The idea here is that we have a "working position" that starts at the beginning of the collection. We study the element in the working position and move it to its final destination by swapping it with whatever happens to there right now. We also swap the bookkeeping so that we also remember where that swapped element needs to go eventually. As a result of the swap, you now have a new element in the working position. Repeat as long as element in the working position is not in the correct position. If you have a proper permutation, then eventually you will reach the end of the cycle and the element in the working position is one that wants to be there. You can now move the working position to the next position until you have moved through the entire collection.

The complexity of this algorithm is `O`(`N`)
because each swap operation moves one element to its final
destination,
and no element appears on the left hand side of a swap operation
more than once.
(An element may end up swapping at most twice.
Once when it swaps out of its old position into the working position,
and again when it swaps out of the working position to its final
position.)

Fans of tail recursion can rewrite this function tail-recursively, which might be instructive. (Or it might not. At least it'll be fun, if rewriting functions to be tail-recursive is your idea of fun.)

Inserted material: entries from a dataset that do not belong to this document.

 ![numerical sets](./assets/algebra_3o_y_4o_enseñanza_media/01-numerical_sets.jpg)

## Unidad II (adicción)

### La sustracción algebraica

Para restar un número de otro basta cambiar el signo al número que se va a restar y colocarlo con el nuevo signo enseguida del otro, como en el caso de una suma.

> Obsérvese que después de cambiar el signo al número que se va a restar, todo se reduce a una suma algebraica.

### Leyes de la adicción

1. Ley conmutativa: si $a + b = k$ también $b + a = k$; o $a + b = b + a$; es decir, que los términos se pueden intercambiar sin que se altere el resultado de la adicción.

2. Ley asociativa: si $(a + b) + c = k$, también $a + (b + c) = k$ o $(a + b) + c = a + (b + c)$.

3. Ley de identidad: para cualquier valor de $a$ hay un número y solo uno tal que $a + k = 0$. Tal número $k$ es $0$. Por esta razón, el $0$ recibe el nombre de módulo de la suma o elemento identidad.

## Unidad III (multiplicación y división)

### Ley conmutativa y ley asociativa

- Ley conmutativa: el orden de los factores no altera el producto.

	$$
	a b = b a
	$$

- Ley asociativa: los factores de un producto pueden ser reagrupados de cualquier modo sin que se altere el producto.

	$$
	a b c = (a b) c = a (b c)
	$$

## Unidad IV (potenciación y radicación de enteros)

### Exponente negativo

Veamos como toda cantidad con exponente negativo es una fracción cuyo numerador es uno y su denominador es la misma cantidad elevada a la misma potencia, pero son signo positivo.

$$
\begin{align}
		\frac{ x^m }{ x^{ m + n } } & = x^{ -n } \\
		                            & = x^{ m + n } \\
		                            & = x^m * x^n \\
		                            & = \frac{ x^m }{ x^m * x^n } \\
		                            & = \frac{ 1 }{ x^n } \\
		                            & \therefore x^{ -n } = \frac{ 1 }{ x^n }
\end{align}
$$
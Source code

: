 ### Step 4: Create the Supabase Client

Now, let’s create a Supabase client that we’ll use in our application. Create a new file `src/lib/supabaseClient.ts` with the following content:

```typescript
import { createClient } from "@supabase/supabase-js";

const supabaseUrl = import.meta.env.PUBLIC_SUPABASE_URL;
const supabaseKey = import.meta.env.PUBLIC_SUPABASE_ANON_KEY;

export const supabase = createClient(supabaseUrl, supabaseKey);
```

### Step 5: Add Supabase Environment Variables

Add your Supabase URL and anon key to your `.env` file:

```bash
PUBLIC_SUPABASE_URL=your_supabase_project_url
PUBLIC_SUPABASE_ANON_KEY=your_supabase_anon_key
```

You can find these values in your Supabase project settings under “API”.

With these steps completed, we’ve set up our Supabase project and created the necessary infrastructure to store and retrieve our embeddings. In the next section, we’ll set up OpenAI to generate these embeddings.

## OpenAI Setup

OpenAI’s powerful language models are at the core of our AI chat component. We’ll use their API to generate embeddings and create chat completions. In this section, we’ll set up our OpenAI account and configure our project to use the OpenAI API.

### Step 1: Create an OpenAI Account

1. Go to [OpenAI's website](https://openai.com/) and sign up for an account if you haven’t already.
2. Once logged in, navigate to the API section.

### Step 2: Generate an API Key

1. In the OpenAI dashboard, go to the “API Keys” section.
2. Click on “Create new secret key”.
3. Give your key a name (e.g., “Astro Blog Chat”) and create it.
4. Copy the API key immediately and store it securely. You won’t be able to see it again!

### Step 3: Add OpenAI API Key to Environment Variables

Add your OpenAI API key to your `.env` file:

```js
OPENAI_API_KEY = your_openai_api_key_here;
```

As before, we can add error checking while preserving the same useful exit conditions: If an error occurs, the original collection and the indices are permuted in an unspecified way.

As before,
there are two error cases.
One is that an index is out of range.
That's easy to check.
The other is that an index appears more than once.
This could be detected in a number of ways.
One way is to detect that we have swapped more than
`length`

items through the working position,
because the length of a cycle in a permutation
cannot exceed the number
of elements.
But I'm going to use the same technique we used for the
forward permutation:
When we realize that we are about to swap an element that
has already been swapped into position.
In other words, if the element at the destination already
thinks that it's at the correct destination,
then we have an error because
two elements both want to go to the same
destination.

template<typename Iter1, typename Iter2> void apply_reverse_permutation( Iter1 first, Iter1 last, Iter2 indices) { using T = typename std::iterator_traits<Iter1>::value_type; using Diff = typename std::iterator_traits<Iter2>::value_type; Diff length = std::distance(first, last); for (Diff i = 0; i < length; i++) { while (i != indices[i]) { Diff next = indices[i]; if (next < 0 || next >= length) { throw std::range_error("Invalid index in permutation"); } if (next == indices[next]) { throw std::range_error("Not a permutation"); } swap(first[i], first[next]); swap(indices[i], indices[next]); } } }

¹ This is different from the forward permutation, where the work of rotating the elements through a cycle leaves the inputs in a temporarily unstable state. We saw last time that before we could report an error, we had to restore some state before reporting an error, and that state that we restored didn't even correspond meaningfully to the intermediate state. It merely corresponded to the original state in a very weakly-specified way.

As I recall, if you apply the reverse permutation to the null permutation then you get the same result as if you grade up the original permutation. (Grade up works on things other than permutations of course.)